New York Knicks interim coach Mike Woodson has his star player, Carmelo Anthony, and the Knicks squad performing at their best again

What a difference a coach makes.

Mike Woodson’s all-too-timely promotion to head coach of the New York Knicks is seeing a recently-ailing franchise currently enjoying its second sudden, unexpected surge of the truncated 2011-12 NBA season. (The first time, this guy was the focus, if you don’t remember.)

In basketball, especially in the NBA, a change of head coach can have profound effects on a team’s personnel and fortunes. The game is so focussed around set-plays and defensive systems at the elite level that Woodson’s isolation-heavy offense is completely different to the “seven seconds or less” philosophy of his predecessor, Mike D’Antoni.

Under D’Antoni, defense seemed anathema, Carmelo Anthony’s ball-stopping habits essentially strangled the team’s entire offense, and in trying to push the pace and create for his teammates, point-guard sensation Jeremy Lin was committing turnovers at almost unprecedented rates (5.6 a game between his Feb 2 breakout and the All-Star Weekend… to go with 22.6 points and 9 assists a game).

The Knicks have been capitulating since the All-Star Weekend, though, suffering through a six-game losing streak before D’Antoni announced he was stepping down. All hail the new age at Madison Square Garden – Woodsanity.

(Yeah, turns out it pretty much works for anyone.)

Woodson’s playbook is completely different to D’Antoni’s, and the results have been profound. Despite rumours he was headed back down the rotation, Lin has continued to flourish. Anthony’s smile is back – even if his numbers aren’t soaring just yet – and the Knicks are playing more cohesively on the defensive end. Most importantly of all, perhaps, is that Woodson – not famed for being a guy to give his back-ups much of a role – is allowing the likes of Jared Jeffries, Steve Novak and JR Smith to just carry on doing their thing.

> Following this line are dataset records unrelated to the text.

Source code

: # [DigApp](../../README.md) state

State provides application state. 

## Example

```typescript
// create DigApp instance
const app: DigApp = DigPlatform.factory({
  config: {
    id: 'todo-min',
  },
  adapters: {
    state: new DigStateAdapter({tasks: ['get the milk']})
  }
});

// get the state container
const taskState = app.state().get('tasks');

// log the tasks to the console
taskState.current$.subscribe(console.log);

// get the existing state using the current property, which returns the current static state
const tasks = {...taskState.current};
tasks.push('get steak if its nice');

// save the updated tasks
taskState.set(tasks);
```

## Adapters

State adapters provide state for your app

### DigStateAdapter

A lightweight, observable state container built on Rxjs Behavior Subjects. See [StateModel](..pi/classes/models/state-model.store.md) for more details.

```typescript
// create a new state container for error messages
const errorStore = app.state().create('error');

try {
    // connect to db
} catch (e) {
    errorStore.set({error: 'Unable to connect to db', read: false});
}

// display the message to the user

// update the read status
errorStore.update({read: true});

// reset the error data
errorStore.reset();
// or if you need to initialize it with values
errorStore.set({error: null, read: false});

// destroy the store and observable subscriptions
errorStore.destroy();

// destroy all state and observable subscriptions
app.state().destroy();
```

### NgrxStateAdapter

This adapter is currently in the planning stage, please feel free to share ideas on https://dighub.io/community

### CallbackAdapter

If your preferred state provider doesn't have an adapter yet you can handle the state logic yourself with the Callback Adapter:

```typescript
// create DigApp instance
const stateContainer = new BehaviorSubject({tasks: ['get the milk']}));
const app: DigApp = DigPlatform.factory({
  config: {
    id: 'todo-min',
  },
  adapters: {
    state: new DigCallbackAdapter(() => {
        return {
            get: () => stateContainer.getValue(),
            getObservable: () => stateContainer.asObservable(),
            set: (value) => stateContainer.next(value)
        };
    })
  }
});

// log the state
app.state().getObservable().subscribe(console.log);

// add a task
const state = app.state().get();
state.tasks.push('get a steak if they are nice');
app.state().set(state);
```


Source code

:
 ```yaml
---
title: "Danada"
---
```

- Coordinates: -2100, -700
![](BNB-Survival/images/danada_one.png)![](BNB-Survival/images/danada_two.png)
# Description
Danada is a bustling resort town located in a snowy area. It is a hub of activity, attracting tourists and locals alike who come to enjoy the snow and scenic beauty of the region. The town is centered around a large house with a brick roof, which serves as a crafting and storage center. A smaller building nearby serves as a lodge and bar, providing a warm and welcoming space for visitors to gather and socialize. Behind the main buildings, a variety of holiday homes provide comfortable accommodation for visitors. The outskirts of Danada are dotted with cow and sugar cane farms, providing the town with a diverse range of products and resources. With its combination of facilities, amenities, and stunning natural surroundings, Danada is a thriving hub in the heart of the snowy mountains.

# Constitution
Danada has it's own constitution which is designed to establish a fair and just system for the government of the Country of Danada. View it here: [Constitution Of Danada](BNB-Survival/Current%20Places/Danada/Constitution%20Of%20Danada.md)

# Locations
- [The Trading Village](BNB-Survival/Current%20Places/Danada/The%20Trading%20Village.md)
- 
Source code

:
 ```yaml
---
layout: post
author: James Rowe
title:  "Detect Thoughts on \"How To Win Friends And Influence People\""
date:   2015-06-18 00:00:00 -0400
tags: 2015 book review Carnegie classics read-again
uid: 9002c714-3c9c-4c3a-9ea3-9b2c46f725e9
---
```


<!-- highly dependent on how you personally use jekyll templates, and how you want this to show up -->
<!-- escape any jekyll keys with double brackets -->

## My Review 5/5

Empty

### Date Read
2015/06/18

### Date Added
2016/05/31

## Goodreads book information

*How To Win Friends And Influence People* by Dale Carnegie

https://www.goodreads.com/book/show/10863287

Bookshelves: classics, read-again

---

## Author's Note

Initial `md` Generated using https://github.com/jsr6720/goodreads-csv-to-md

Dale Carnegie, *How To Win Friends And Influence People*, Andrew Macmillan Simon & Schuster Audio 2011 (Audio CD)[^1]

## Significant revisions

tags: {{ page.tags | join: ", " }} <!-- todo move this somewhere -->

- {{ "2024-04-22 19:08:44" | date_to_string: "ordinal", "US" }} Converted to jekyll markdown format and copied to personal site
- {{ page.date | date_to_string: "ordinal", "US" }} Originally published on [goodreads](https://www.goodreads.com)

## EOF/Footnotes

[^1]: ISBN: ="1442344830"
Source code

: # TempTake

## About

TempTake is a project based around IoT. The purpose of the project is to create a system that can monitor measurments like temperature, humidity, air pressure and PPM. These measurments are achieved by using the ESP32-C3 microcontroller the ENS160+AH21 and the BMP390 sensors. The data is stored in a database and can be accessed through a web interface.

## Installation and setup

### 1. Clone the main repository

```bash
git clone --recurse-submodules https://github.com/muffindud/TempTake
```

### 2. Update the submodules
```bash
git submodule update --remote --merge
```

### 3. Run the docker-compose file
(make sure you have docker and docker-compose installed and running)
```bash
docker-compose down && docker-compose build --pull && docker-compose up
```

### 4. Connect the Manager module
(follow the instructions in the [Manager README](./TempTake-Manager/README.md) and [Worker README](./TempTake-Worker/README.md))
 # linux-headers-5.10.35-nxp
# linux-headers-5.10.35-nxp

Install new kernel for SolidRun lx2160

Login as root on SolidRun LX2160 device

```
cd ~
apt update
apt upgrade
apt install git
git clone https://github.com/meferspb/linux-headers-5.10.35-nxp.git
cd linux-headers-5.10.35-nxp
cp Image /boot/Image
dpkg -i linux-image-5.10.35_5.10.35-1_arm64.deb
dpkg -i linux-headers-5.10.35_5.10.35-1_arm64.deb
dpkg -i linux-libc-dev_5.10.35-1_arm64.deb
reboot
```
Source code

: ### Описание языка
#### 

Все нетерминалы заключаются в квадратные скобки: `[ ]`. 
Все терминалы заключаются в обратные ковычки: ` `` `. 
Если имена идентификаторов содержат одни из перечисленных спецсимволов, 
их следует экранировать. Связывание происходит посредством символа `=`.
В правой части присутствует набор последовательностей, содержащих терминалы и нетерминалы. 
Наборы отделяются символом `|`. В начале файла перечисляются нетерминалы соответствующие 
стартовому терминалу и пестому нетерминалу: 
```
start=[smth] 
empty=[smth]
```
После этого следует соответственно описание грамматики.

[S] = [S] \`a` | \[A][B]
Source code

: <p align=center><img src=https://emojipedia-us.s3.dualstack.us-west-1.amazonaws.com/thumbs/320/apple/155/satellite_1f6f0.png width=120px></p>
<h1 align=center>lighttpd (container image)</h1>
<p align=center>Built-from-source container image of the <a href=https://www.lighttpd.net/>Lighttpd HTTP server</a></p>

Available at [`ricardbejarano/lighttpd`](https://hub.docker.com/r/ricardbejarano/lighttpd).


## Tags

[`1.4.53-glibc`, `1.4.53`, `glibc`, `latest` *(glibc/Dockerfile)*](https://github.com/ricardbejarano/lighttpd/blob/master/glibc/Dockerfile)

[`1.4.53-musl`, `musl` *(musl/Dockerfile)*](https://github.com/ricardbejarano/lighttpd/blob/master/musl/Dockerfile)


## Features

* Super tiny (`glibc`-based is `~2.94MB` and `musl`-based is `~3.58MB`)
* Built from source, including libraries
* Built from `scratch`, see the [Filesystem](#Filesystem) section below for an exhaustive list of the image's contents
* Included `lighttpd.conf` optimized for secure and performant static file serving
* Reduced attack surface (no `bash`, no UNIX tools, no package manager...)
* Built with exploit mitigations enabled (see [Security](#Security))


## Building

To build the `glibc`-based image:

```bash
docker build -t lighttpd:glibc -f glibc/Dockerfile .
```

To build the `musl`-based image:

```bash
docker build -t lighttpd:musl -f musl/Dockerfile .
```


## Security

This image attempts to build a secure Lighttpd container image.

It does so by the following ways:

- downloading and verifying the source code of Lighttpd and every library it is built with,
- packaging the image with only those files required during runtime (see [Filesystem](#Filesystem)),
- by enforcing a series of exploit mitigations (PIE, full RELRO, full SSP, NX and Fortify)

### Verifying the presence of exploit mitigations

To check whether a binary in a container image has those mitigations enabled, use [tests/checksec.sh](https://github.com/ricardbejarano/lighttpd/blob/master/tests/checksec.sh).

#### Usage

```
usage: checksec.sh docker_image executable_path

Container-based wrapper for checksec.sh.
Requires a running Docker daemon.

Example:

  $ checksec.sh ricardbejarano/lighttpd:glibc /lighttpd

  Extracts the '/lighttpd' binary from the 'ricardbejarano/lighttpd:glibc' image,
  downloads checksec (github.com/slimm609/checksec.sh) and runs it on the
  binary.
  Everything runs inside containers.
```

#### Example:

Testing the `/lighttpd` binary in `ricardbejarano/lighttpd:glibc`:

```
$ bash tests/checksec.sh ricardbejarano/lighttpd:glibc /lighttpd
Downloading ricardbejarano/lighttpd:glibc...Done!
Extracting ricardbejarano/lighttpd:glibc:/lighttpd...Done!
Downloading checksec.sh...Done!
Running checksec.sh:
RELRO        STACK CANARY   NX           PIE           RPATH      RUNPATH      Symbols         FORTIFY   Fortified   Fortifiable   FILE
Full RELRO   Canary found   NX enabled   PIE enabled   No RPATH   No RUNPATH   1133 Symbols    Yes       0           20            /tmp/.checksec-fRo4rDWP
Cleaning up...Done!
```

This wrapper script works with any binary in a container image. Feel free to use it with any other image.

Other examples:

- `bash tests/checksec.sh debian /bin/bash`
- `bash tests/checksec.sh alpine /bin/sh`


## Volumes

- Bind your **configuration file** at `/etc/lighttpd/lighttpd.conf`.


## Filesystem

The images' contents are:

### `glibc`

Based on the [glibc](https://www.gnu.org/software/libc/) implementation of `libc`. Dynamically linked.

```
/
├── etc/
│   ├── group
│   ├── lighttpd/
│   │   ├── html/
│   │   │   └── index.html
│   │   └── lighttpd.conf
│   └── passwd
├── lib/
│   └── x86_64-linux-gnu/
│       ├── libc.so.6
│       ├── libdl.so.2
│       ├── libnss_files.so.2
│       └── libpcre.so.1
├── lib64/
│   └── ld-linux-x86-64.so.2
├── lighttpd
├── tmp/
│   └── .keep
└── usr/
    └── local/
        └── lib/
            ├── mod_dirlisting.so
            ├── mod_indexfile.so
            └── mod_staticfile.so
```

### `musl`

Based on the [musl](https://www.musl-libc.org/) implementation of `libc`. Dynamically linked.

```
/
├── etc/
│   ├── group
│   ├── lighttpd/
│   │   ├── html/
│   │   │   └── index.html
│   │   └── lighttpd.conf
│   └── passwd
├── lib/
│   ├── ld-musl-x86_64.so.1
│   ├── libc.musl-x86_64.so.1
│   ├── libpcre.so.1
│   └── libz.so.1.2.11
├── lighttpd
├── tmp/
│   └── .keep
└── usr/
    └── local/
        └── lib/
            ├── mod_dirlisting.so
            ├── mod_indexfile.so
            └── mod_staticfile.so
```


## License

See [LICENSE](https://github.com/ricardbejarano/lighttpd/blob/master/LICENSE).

The former Atlanta coach’s turnaround of the Knicks’ difficult situation has me thinking back to last season, when first-time head coach Frank Vogel succeeded Jim O’Brien in Indiana and immediately took the Pacers on a 7-1 run before landing the gig permanently in the off-season. And up on the northern Pacific coast, it appears the trend is about to continue with Kaleb Canales’ first two games as Portland head coach having gone unexpectedly well (even if, in that situation, player changes are as much an issue as the coaching switch).

Martin O'Neill's energetic management style has breathed new life into Sunderland (Getty)

A new coach or manager can have an instant impact on a team in any sport, though. The Premier League has seen one example of how fresh energy and impetus can revive a team’s season through the miracles Martin O’Neill has worked with Sunderland since replacing Steve Bruce in December. The Irishman’s characteristic drive and enthusiasm seems to have filtered around his dressing room and the likes of young winger James McClean have enjoyed new leases of life under O’Neill’s management.

Judy Murray's (centre) mentoring and will to win are ringing true with Great Britain's female tennis stars, (from left) Anne Keothavong, Laura Robson, Elena Baltacha and Heather Watson (Getty)

Sometimes, a high-profile appointment is just the fillip for a struggling group of players to regain some confidence in their game. The announcement of Judy “mother of Andy” Murray as the Great Britain Fed Cup captain, also last December, has revitalised Britain’s embattled female tennis stars, and at the Europe-Africa Group I tournament in early February, Murray’s impact on Elena Baltacha, Anne Keothavong, Laura Robson and Heather Watson was plain to see. The group produced their best collective effort in Fed Cup (the women’s Davis Cup) competition, winning four matches in six days.

Interim manager Stuart Lancaster has been ruthless in reshaping the England rugby squad, which is already seeing the results of his upheaval (Getty)

There are odd occasions in which a new coach has to clear out his squad and begin anew, perhaps having to redesign a team or re-focus its culture. England Rugby’s interim team manager Stuart Lancaster has certainly managed that – his squad have notched an impressive four wins out of five in the 2012 RBS Six Nations to dispel some of the clouds hanging over the team after players’ antics at last year’s World Cup in New Zealand. Lancaster set the tone when he selected Chris Robshaw, who received his only previous England cap in 2009, as captain for the Six Nations and the team has responded by demonstrating tangible improvements in every game of the tournament.

Of course, changing a team’s head coach or manager isn’t always the solution to a problem – you can have a player destroying the team’s chemistry, financial woes wreaking havoc on a club’s chances of success, or get the appointment of the incoming tactician wrong, worsening your squad’s issues. But in the cases of Woodson, O’Neill, Murray and Lancaster, change is proving to have a positive impact on their respective squads’ fortunes.